* _Brief_: Give each record below again, without a single difference.

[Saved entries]
⟨
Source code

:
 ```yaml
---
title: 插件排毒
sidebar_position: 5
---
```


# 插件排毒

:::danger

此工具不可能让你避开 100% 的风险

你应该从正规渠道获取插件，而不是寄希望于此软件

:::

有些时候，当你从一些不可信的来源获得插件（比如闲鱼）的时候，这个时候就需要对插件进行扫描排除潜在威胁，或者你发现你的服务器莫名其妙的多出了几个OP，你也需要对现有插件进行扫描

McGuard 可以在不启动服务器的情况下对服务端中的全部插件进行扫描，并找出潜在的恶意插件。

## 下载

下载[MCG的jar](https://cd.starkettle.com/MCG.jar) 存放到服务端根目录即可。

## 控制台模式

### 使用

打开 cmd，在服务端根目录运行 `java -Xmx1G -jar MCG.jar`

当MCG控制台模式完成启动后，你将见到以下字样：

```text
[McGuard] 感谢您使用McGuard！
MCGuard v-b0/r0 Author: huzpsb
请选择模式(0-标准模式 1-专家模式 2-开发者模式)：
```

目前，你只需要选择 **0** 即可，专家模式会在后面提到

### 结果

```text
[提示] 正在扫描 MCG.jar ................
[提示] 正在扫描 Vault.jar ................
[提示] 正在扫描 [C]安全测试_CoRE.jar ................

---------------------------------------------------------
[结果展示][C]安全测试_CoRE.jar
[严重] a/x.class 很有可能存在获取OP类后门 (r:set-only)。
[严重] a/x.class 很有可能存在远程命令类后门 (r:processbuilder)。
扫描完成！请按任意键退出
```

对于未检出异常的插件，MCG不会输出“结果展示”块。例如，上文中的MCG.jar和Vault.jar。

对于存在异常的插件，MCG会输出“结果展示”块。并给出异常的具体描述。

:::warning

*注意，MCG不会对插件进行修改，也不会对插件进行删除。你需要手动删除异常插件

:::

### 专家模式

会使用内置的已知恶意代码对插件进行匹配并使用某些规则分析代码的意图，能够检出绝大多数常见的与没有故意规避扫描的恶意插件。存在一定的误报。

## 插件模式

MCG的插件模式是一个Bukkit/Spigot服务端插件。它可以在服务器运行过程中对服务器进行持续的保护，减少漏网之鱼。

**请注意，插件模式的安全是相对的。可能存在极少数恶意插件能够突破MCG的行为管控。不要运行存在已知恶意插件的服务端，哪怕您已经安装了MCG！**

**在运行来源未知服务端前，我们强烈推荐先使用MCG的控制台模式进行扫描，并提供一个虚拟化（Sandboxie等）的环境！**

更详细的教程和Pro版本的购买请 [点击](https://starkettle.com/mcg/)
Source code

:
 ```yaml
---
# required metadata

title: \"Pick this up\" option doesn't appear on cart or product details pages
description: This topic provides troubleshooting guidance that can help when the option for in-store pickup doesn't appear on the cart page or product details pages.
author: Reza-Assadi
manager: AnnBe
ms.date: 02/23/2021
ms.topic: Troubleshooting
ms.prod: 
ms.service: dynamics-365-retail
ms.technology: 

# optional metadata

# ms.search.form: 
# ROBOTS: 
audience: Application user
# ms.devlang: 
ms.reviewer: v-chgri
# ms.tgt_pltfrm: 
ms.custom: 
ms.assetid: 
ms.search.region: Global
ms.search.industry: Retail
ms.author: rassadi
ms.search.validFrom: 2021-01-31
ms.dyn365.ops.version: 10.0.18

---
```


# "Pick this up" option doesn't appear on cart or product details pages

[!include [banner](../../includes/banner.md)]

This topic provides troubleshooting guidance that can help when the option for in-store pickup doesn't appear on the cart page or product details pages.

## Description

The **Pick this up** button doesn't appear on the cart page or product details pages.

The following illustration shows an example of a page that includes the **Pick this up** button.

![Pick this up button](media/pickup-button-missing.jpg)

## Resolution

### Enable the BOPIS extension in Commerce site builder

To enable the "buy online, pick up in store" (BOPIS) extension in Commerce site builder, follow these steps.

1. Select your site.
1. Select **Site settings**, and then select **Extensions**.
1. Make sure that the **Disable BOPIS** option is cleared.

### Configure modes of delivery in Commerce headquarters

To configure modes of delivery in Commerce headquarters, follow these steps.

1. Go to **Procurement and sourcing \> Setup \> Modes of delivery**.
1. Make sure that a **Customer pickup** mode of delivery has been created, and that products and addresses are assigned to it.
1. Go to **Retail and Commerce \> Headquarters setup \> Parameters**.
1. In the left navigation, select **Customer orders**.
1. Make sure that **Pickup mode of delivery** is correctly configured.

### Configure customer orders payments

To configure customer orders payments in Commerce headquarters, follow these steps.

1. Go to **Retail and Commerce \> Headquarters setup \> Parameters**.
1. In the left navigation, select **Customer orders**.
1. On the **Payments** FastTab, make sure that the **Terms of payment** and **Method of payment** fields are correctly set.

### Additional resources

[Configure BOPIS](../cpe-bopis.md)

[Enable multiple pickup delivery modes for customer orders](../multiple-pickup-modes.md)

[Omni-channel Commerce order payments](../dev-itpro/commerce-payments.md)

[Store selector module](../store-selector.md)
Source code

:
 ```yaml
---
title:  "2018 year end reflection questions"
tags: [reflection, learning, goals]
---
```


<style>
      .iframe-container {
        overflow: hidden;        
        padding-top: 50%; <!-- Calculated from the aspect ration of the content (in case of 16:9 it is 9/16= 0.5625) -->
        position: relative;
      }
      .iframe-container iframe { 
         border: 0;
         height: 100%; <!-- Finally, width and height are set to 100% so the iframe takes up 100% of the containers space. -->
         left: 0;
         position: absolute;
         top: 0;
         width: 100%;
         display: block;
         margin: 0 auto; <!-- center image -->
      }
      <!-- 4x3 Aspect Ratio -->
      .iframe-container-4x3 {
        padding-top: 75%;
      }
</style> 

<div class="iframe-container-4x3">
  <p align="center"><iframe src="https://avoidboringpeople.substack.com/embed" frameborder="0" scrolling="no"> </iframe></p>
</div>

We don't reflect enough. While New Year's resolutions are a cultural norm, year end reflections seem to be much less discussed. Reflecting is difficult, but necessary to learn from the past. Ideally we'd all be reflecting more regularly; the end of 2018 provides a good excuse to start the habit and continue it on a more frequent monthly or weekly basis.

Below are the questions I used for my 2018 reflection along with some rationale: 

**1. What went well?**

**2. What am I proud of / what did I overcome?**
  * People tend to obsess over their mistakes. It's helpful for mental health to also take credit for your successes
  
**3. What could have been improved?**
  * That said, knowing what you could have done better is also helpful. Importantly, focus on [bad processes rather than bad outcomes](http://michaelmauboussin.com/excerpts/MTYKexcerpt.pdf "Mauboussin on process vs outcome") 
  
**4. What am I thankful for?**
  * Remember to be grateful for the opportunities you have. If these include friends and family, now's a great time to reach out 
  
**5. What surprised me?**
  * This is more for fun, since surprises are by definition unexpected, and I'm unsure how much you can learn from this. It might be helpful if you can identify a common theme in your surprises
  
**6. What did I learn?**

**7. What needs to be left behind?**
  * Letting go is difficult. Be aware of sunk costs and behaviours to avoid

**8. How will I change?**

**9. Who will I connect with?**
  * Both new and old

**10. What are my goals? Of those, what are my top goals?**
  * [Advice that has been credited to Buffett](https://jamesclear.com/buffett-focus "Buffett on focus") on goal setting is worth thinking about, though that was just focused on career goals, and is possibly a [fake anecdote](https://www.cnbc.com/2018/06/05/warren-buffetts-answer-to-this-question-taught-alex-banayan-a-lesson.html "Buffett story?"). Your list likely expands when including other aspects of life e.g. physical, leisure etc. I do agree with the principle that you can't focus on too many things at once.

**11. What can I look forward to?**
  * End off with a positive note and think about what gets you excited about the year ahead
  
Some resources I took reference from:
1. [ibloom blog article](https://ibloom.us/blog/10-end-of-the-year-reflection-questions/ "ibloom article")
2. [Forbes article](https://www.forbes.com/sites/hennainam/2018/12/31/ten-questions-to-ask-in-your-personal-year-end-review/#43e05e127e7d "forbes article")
⟩
* _Solution below_:
Source code

:
 ```yaml
---
title: 插件排毒
sidebar_position: 5
---
```


# 插件排毒

:::danger

此工具不可能让你避开 100% 的风险

你应该从正规渠道获取插件，而不是寄希望于此软件

:::

有些时候，当你从一些不可信的来源获得插件（比如闲鱼）的时候，这个时候就需要对插件进行扫描排除潜在威胁，或者你发现你的服务器莫名其妙的多出了几个OP，你也需要对现有插件进行扫描

McGuard 可以在不启动服务器的情况下对服务端中的全部插件进行扫描，并找出潜在的恶意插件。

## 下载

下载[MCG的jar](https://cd.starkettle.com/MCG.jar) 存放到服务端根目录即可。

## 控制台模式

### 使用

打开 cmd，在服务端根目录运行 `java -Xmx1G -jar MCG.jar`

当MCG控制台模式完成启动后，你将见到以下字样：

```text
[McGuard] 感谢您使用McGuard！
MCGuard v-b0/r0 Author: huzpsb
请选择模式(0-标准模式 1-专家模式 2-开发者模式)：
```

目前，你只需要选择 **0** 即可，专家模式会在后面提到

### 结果

```text
[提示] 正在扫描 MCG.jar ................
[提示] 正在扫描 Vault.jar ................
[提示] 正在扫描 [C]安全测试_CoRE.jar ................

---------------------------------------------------------
[结果展示][C]安全测试_CoRE.jar
[严重] a/x.class 很有可能存在获取OP类后门 (r:set-only)。
[严重] a/x.class 很有可能存在远程命令类后门 (r:processbuilder)。
扫描完成！请按任意键退出
```

对于未检出异常的插件，MCG不会输出“结果展示”块。例如，上文中的MCG.jar和Vault.jar。

对于存在异常的插件，MCG会输出“结果展示”块。并给出异常的具体描述。

:::warning

*注意，MCG不会对插件进行修改，也不会对插件进行删除。你需要手动删除异常插件

:::

### 专家模式

会使用内置的已知恶意代码对插件进行匹配并使用某些规则分析代码的意图，能够检出绝大多数常见的与没有故意规避扫描的恶意插件。存在一定的误报。

## 插件模式

MCG的插件模式是一个Bukkit/Spigot服务端插件。它可以在服务器运行过程中对服务器进行持续的保护，减少漏网之鱼。

**请注意，插件模式的安全是相对的。可能存在极少数恶意插件能够突破MCG的行为管控。不要运行存在已知恶意插件的服务端，哪怕您已经安装了MCG！**

**在运行来源未知服务端前，我们强烈推荐先使用MCG的控制台模式进行扫描，并提供一个虚拟化（Sandboxie等）的环境！**

更详细的教程和Pro版本的购买请 [点击](https://starkettle.com/mcg/)
Source code

:
 ```yaml
---
# required metadata

title: \"Pick this up\" option doesn't appear on cart or product details pages
description: This topic provides troubleshooting guidance that can help when the option for in-store pickup doesn't appear on the cart page or product details pages.
author: Reza-Assadi
manager: AnnBe
ms.date: 02/23/2021
ms.topic: Troubleshooting
ms.prod: 
ms.service: dynamics-365-retail
ms.technology: 

# optional metadata

# ms.search.form: 
# ROBOTS: 
audience: Application user
# ms.devlang: 
ms.reviewer: v-chgri
# ms.tgt_pltfrm: 
ms.custom: 
ms.assetid: 
ms.search.region: Global
ms.search.industry: Retail
ms.author: rassadi
ms.search.validFrom: 2021-01-31
ms.dyn365.ops.version: 10.0.18

---
```


# "Pick this up" option doesn't appear on cart or product details pages

[!include [banner](../../includes/banner.md)]

This topic provides troubleshooting guidance that can help when the option for in-store pickup doesn't appear on the cart page or product details pages.

## Description

The **Pick this up** button doesn't appear on the cart page or product details pages.

The following illustration shows an example of a page that includes the **Pick this up** button.

![Pick this up button](media/pickup-button-missing.jpg)

## Resolution

### Enable the BOPIS extension in Commerce site builder

To enable the "buy online, pick up in store" (BOPIS) extension in Commerce site builder, follow these steps.

1. Select your site.
1. Select **Site settings**, and then select **Extensions**.
1. Make sure that the **Disable BOPIS** option is cleared.

### Configure modes of delivery in Commerce headquarters

To configure modes of delivery in Commerce headquarters, follow these steps.

1. Go to **Procurement and sourcing \> Setup \> Modes of delivery**.
1. Make sure that a **Customer pickup** mode of delivery has been created, and that products and addresses are assigned to it.
1. Go to **Retail and Commerce \> Headquarters setup \> Parameters**.
1. In the left navigation, select **Customer orders**.
1. Make sure that **Pickup mode of delivery** is correctly configured.

### Configure customer orders payments

To configure customer orders payments in Commerce headquarters, follow these steps.

1. Go to **Retail and Commerce \> Headquarters setup \> Parameters**.
1. In the left navigation, select **Customer orders**.
1. On the **Payments** FastTab, make sure that the **Terms of payment** and **Method of payment** fields are correctly set.

### Additional resources

[Configure BOPIS](../cpe-bopis.md)

[Enable multiple pickup delivery modes for customer orders](../multiple-pickup-modes.md)

[Omni-channel Commerce order payments](../dev-itpro/commerce-payments.md)

[Store selector module](../store-selector.md)
Source code

:
 ```yaml
---
title:  "2018 year end reflection questions"
tags: [reflection, learning, goals]
---
```


<style>
      .iframe-container {
        overflow: hidden;        
        padding-top: 50%; <!-- Calculated from the aspect ration of the content (in case of 16:9 it is 9/16= 0.5625) -->
        position: relative;
      }
      .iframe-container iframe { 
         border: 0;
         height: 100%; <!-- Finally, width and height are set to 100% so the iframe takes up 100% of the containers space. -->
         left: 0;
         position: absolute;
         top: 0;
         width: 100%;
         display: block;
         margin: 0 auto; <!-- center image -->
      }
      <!-- 4x3 Aspect Ratio -->
      .iframe-container-4x3 {
        padding-top: 75%;
      }
</style> 

<div class="iframe-container-4x3">
  <p align="center"><iframe src="https://avoidboringpeople.substack.com/embed" frameborder="0" scrolling="no"> </iframe></p>
</div>

We don't reflect enough. While New Year's resolutions are a cultural norm, year end reflections seem to be much less discussed. Reflecting is difficult, but necessary to learn from the past. Ideally we'd all be reflecting more regularly; the end of 2018 provides a good excuse to start the habit and continue it on a more frequent monthly or weekly basis.

Below are the questions I used for my 2018 reflection along with some rationale: 

**1. What went well?**

**2. What am I proud of / what did I overcome?**
  * People tend to obsess over their mistakes. It's helpful for mental health to also take credit for your successes
  
**3. What could have been improved?**
  * That said, knowing what you could have done better is also helpful. Importantly, focus on [bad processes rather than bad outcomes](http://michaelmauboussin.com/excerpts/MTYKexcerpt.pdf "Mauboussin on process vs outcome") 
  
**4. What am I thankful for?**
  * Remember to be grateful for the opportunities you have. If these include friends and family, now's a great time to reach out 
  
**5. What surprised me?**
  * This is more for fun, since surprises are by definition unexpected, and I'm unsure how much you can learn from this. It might be helpful if you can identify a common theme in your surprises
  
**6. What did I learn?**

**7. What needs to be left behind?**
  * Letting go is difficult. Be aware of sunk costs and behaviours to avoid

**8. How will I change?**

**9. Who will I connect with?**
  * Both new and old

**10. What are my goals? Of those, what are my top goals?**
  * [Advice that has been credited to Buffett](https://jamesclear.com/buffett-focus "Buffett on focus") on goal setting is worth thinking about, though that was just focused on career goals, and is possibly a [fake anecdote](https://www.cnbc.com/2018/06/05/warren-buffetts-answer-to-this-question-taught-alex-banayan-a-lesson.html "Buffett story?"). Your list likely expands when including other aspects of life e.g. physical, leisure etc. I do agree with the principle that you can't focus on too many things at once.

**11. What can I look forward to?**
  * End off with a positive note and think about what gets you excited about the year ahead
  
Some resources I took reference from:
1. [ibloom blog article](https://ibloom.us/blog/10-end-of-the-year-reflection-questions/ "ibloom article")
2. [Forbes article](https://www.forbes.com/sites/hennainam/2018/12/31/ten-questions-to-ask-in-your-personal-year-end-review/#43e05e127e7d "forbes article")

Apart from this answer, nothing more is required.